I am trying to set up a network to train on fMRI task data (sequential volumes) along side with T1 (single volume). fMRI data has 1200 volumes for one single subject. What is a smart and efficient way to set up this data loader to avoid memory issues? Help me brain storming on this.
Thank you in advance,
It depends on you resources. The fastest way is always using numpy arrays with memory map but ofc that’s raw data and you need hard disk to store it. If your data is compressed then you will have to pay the price of reading and decoding.
If your data is too big to fit in memory. You can use a Dataset/Dataloader similar to what is used for Imagenet: Every time a sample is needed, it is read on the disk, preprocessed then returned. The dataloader
num_workers argument allow you to have multiple processes doing this loading/preprocessing on the side to make sure it is not a bottleneck.
In particular, you can implement your own torch.utils.data.Dataset.
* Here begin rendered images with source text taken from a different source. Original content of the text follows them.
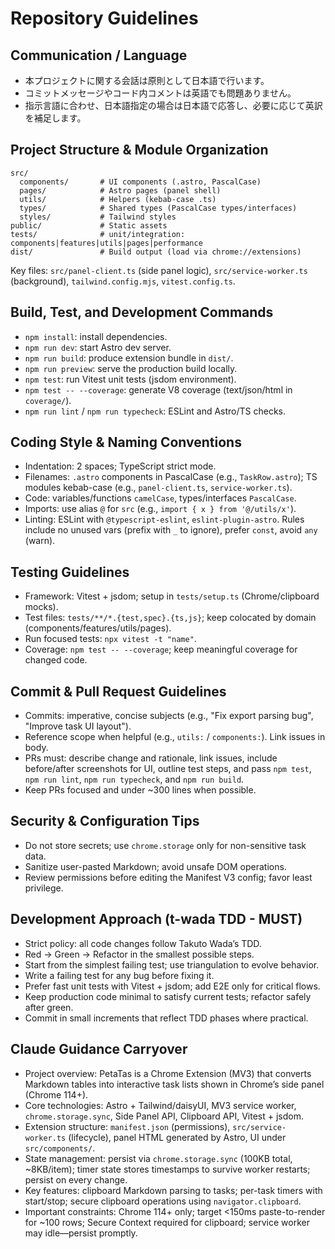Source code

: # Repository Guidelines

## Communication / Language
- 本プロジェクトに関する会話は原則として日本語で行います。
- コミットメッセージやコード内コメントは英語でも問題ありません。
- 指示言語に合わせ、日本語指定の場合は日本語で応答し、必要に応じて英訳を補足します。

## Project Structure & Module Organization
```
src/
  components/       # UI components (.astro, PascalCase)
  pages/            # Astro pages (panel shell)
  utils/            # Helpers (kebab-case .ts)
  types/            # Shared types (PascalCase types/interfaces)
  styles/           # Tailwind styles
public/             # Static assets
tests/              # unit/integration: components|features|utils|pages|performance
dist/               # Build output (load via chrome://extensions)
```
Key files: `src/panel-client.ts` (side panel logic), `src/service-worker.ts` (background), `tailwind.config.mjs`, `vitest.config.ts`.

## Build, Test, and Development Commands
- `npm install`: install dependencies.
- `npm run dev`: start Astro dev server.
- `npm run build`: produce extension bundle in `dist/`.
- `npm run preview`: serve the production build locally.
- `npm test`: run Vitest unit tests (jsdom environment).
- `npm test -- --coverage`: generate V8 coverage (text/json/html in `coverage/`).
- `npm run lint` / `npm run typecheck`: ESLint and Astro/TS checks.

## Coding Style & Naming Conventions
- Indentation: 2 spaces; TypeScript strict mode.
- Filenames: `.astro` components in PascalCase (e.g., `TaskRow.astro`); TS modules kebab-case (e.g., `panel-client.ts`, `service-worker.ts`).
- Code: variables/functions `camelCase`, types/interfaces `PascalCase`.
- Imports: use alias `@` for `src` (e.g., `import { x } from '@/utils/x'`).
- Linting: ESLint with `@typescript-eslint`, `eslint-plugin-astro`. Rules include no unused vars (prefix with `_` to ignore), prefer `const`, avoid `any` (warn).

## Testing Guidelines
- Framework: Vitest + jsdom; setup in `tests/setup.ts` (Chrome/clipboard mocks).
- Test files: `tests/**/*.{test,spec}.{ts,js}`; keep colocated by domain (components/features/utils/pages).
- Run focused tests: `npx vitest -t "name"`.
- Coverage: `npm test -- --coverage`; keep meaningful coverage for changed code.

## Commit & Pull Request Guidelines
- Commits: imperative, concise subjects (e.g., "Fix export parsing bug", "Improve task UI layout").
- Reference scope when helpful (e.g., `utils:` / `components:`). Link issues in body.
- PRs must: describe change and rationale, link issues, include before/after screenshots for UI, outline test steps, and pass `npm test`, `npm run lint`, `npm run typecheck`, and `npm run build`.
- Keep PRs focused and under ~300 lines when possible.

## Security & Configuration Tips
- Do not store secrets; use `chrome.storage` only for non-sensitive task data.
- Sanitize user-pasted Markdown; avoid unsafe DOM operations.
- Review permissions before editing the Manifest V3 config; favor least privilege.

## Development Approach (t-wada TDD - MUST)
- Strict policy: all code changes follow Takuto Wada’s TDD.
- Red → Green → Refactor in the smallest possible steps.
- Start from the simplest failing test; use triangulation to evolve behavior.
- Write a failing test for any bug before fixing it.
- Prefer fast unit tests with Vitest + jsdom; add E2E only for critical flows.
- Keep production code minimal to satisfy current tests; refactor safely after green.
- Commit in small increments that reflect TDD phases where practical.

## Claude Guidance Carryover
- Project overview: PetaTas is a Chrome Extension (MV3) that converts Markdown tables into interactive task lists shown in Chrome’s side panel (Chrome 114+).
- Core technologies: Astro + Tailwind/daisyUI, MV3 service worker, `chrome.storage.sync`, Side Panel API, Clipboard API, Vitest + jsdom.
- Extension structure: `manifest.json` (permissions), `src/service-worker.ts` (lifecycle), panel HTML generated by Astro, UI under `src/components/`.
- State management: persist via `chrome.storage.sync` (100KB total, ~8KB/item); timer state stores timestamps to survive worker restarts; persist on every change.
- Key features: clipboard Markdown parsing to tasks; per-task timers with start/stop; secure clipboard operations using `navigator.clipboard`.
- Important constraints: Chrome 114+ only; target <150ms paste-to-render for ~100 rows; Secure Context required for clipboard; service worker may idle—persist promptly.
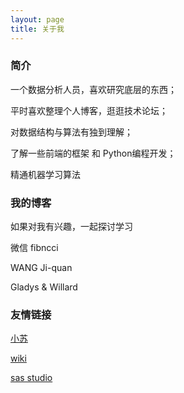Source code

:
 ```yaml
---
layout: page
title: 关于我 
---
```




<p>
<h3> 简介 </h3>  
<p>
 一个数据分析人员，喜欢研究底层的东西；
<p>
平时喜欢整理个人博客，逛逛技术论坛；
<p>
对数据结构与算法有独到理解；
<p>
了解一些前端的框架 和 Python编程开发；
<p>
精通机器学习算法

<p>
<h3> 我的博客 </h3>  
如果对我有兴趣，一起探讨学习
<p>
微信 fibncci
<p>
WANG Ji-quan
<p>
Gladys & Willard

<h3>友情链接</h3>
<a href="https://subaobaos.github.io/"  target="_blank">小苏</a>

<a href="http://subaobao.club:8181/"  target="_blank">wiki</a>

<p>

<a href="[http://192.168.236.132/SASStudio/38/main?locale=zh_CN&zone=GMT%252B08%253A00&http%3A%2F%2F192.168.236.132%2FSASStudio%2F38%2Findex=](http://192.168.236.132/SASStudio/38/main?locale=zh_CN&zone=GMT%2B08%3A00&http%3A%2F%2F192.168.236.132%2FSASStudio%2F38%2Findex=)"  target="_blank">sas studio</a>

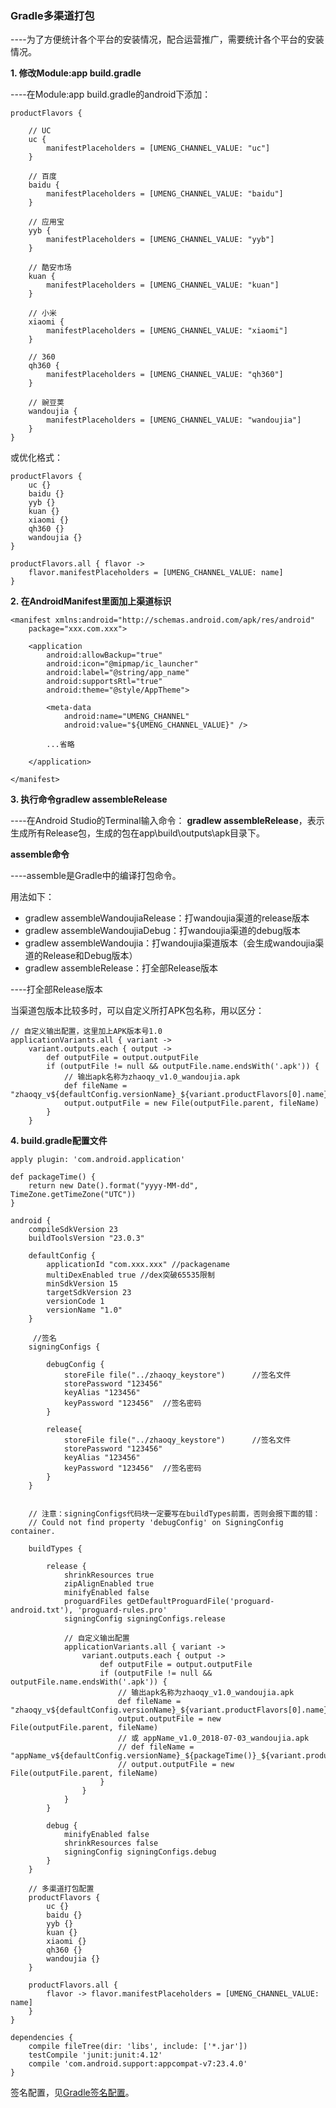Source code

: ### Gradle多渠道打包

----为了方便统计各个平台的安装情况，配合运营推广，需要统计各个平台的安装情况。

**1. 修改Module:app build.gradle**

----在Module:app build.gradle的android下添加：

```
productFlavors {

    // UC
    uc {
        manifestPlaceholders = [UMENG_CHANNEL_VALUE: "uc"]
    }
    
    // 百度
    baidu {
        manifestPlaceholders = [UMENG_CHANNEL_VALUE: "baidu"]
    }
    
    // 应用宝
    yyb {
        manifestPlaceholders = [UMENG_CHANNEL_VALUE: "yyb"]
    }
    
    // 酷安市场
    kuan {
        manifestPlaceholders = [UMENG_CHANNEL_VALUE: "kuan"]
    }
    
    // 小米
    xiaomi {
        manifestPlaceholders = [UMENG_CHANNEL_VALUE: "xiaomi"]
    }
    
    // 360
    qh360 {
        manifestPlaceholders = [UMENG_CHANNEL_VALUE: "qh360"]
    }
        
    // 豌豆荚
    wandoujia {
        manifestPlaceholders = [UMENG_CHANNEL_VALUE: "wandoujia"]
    }
}
```
或优化格式：

```
productFlavors {
    uc {}
    baidu {}
    yyb {}
    kuan {}
    xiaomi {}
    qh360 {}
    wandoujia {}
}

productFlavors.all { flavor ->
    flavor.manifestPlaceholders = [UMENG_CHANNEL_VALUE: name]
}
```

**2. 在AndroidManifest里面加上渠道标识**

```
<manifest xmlns:android="http://schemas.android.com/apk/res/android"
    package="xxx.com.xxx">
    
    <application
        android:allowBackup="true"
        android:icon="@mipmap/ic_launcher"
        android:label="@string/app_name"
        android:supportsRtl="true"
        android:theme="@style/AppTheme">

        <meta-data
            android:name="UMENG_CHANNEL"
            android:value="${UMENG_CHANNEL_VALUE}" />
            
        ...省略

    </application>
    
</manifest>
```

**3. 执行命令gradlew assembleRelease**

----在Android Studio的Terminal输入命令： **gradlew assembleRelease**，表示生成所有Release包，生成的包在app\build\outputs\apk目录下。

**assemble命令**

----assemble是Gradle中的编译打包命令。

用法如下：
- gradlew assembleWandoujiaRelease：打wandoujia渠道的release版本
- gradlew assembleWandoujiaDebug：打wandoujia渠道的debug版本
- gradlew assembleWandoujia：打wandoujia渠道版本（会生成wandoujia渠道的Release和Debug版本）
- gradlew assembleRelease：打全部Release版本

----打全部Release版本


当渠道包版本比较多时，可以自定义所打APK包名称，用以区分：

```
// 自定义输出配置，这里加上APK版本号1.0
applicationVariants.all { variant ->
    variant.outputs.each { output ->
        def outputFile = output.outputFile
        if (outputFile != null && outputFile.name.endsWith('.apk')) {
            // 输出apk名称为zhaoqy_v1.0_wandoujia.apk
            def fileName = "zhaoqy_v${defaultConfig.versionName}_${variant.productFlavors[0].name}.apk"
            output.outputFile = new File(outputFile.parent, fileName)
        }
    }
```

**4. build.gradle配置文件**
```
apply plugin: 'com.android.application'

def packageTime() {
    return new Date().format("yyyy-MM-dd", TimeZone.getTimeZone("UTC"))
}
 
android {
    compileSdkVersion 23
    buildToolsVersion "23.0.3"
 
    defaultConfig {
        applicationId "com.xxx.xxx" //packagename
        multiDexEnabled true //dex突破65535限制
        minSdkVersion 15
        targetSdkVersion 23
        versionCode 1
        versionName "1.0"
    }
 
     //签名
    signingConfigs {
    
        debugConfig {
            storeFile file("../zhaoqy_keystore")      //签名文件
            storePassword "123456"
            keyAlias "123456"
            keyPassword "123456"  //签名密码
        }
        
        release{
            storeFile file("../zhaoqy_keystore")      //签名文件
            storePassword "123456"
            keyAlias "123456"
            keyPassword "123456"  //签名密码
        }
    }
 
 
    // 注意：signingConfigs代码块一定要写在buildTypes前面，否则会报下面的错：
    // Could not find property 'debugConfig' on SigningConfig container.
    
    buildTypes {
    
        release {
            shrinkResources true
            zipAlignEnabled true
            minifyEnabled false
            proguardFiles getDefaultProguardFile('proguard-android.txt'), 'proguard-rules.pro'
            signingConfig signingConfigs.release
            
            // 自定义输出配置
            applicationVariants.all { variant ->
                variant.outputs.each { output ->
                    def outputFile = output.outputFile
                    if (outputFile != null && outputFile.name.endsWith('.apk')) {
                        // 输出apk名称为zhaoqy_v1.0_wandoujia.apk
                        def fileName = "zhaoqy_v${defaultConfig.versionName}_${variant.productFlavors[0].name}.apk"
                        output.outputFile = new File(outputFile.parent, fileName)
                        // 或 appName_v1.0_2018-07-03_wandoujia.apk
                        // def fileName = "appName_v${defaultConfig.versionName}_${packageTime()}_${variant.productFlavors[0].name}.apk"
                        // output.outputFile = new File(outputFile.parent, fileName)
                    }
                }
            }
        }
        
        debug {
            minifyEnabled false
            shrinkResources false
            signingConfig signingConfigs.debug
        }
    }
 
    // 多渠道打包配置
    productFlavors {
        uc {}
        baidu {}
        yyb {}
        kuan {}
        xiaomi {}
        qh360 {}
        wandoujia {}
    }
 
    productFlavors.all {
        flavor -> flavor.manifestPlaceholders = [UMENG_CHANNEL_VALUE: name]
    }
}
 
dependencies {
    compile fileTree(dir: 'libs', include: ['*.jar'])
    testCompile 'junit:junit:4.12'
    compile 'com.android.support:appcompat-v7:23.4.0'
}

```




签名配置，见[Gradle签名配置](https://github.com/zhaoqingyue/ZQYAndroidNotes/blob/master/Android%20Gradle/Gradle%E7%AD%BE%E5%90%8D%E9%85%8D%E7%BD%AE.md)。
Which requires to implement a
__getitem__ to retrieve one sample from your dataset and
__len__ that tells the length of your dataset.
You should do loading and any required preprocessing in the
__getitem__ method and return one sample ready to be forwarded in your network.
Then you can use the basic dataloader with few workers to make that dataset loading parallel ! Note that you should experiment with the number of workers and find the best one by experiment.